The Gift Revisited: Marcel Mauss on War, Debt, and the Politics of Reparations

Authors


  • Address correspondence to: Grégoire Mallard, Department of Sociology, Northwestern University, 1810 Chicago Avenue, Evanston, IL 60208-1330. Tel.: 312-789-5607; E-mail: g-mallard@northwestern.edu. I would like to thank the following individuals for their helpful remarks Reut Paz, Marcel Fournier, Bruce Carruthers, Kim Lane Scheppele, Alain Chenu, Charles Camic, Augustin Simard, Frédéric Merand, and the participants of a workshop at Sciencespo where I presented this article in April 2011

Abstract

This article offers a new interpretation of Marcel Mauss's The Gift. It situates Mauss's argument within his broader thinking on the politics of sovereign debt cancellation and the question of German reparations paid to the Allies after World War I. Mauss applauded the policies of reparation and debt cancellation proposed by the French “solidarist” activists who were responsible for inclusion of reparations provisions in the Versailles Treaty.
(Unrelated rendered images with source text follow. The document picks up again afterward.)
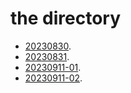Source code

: # the directory

- [20230830](https://tuudug.github.io/entry/20230830).
- [20230831](https://tuudug.github.io/entry/20230831).
- [20230911-01](https://tuudug.github.io/entry/20230911-01).
- [20230911-02](https://tuudug.github.io/entry/20230911-02).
But Mauss was also aware that their legal mobilization could not by itself restore a sense of solidarity among European peoples. Broader systems of political alliance and anthropological norms of gift-making were also necessary. In Mauss's writings on war reparations, as in The Gift, he described the legal, political, and macrostructural dynamics at work in the settlement of reparations and sovereign debts, which he differentiated from the dynamics at work in the speculative logics of financial capitalism. In doing so, Mauss provided insights into the settlement of sovereign debt crises, which still agitate the international community today.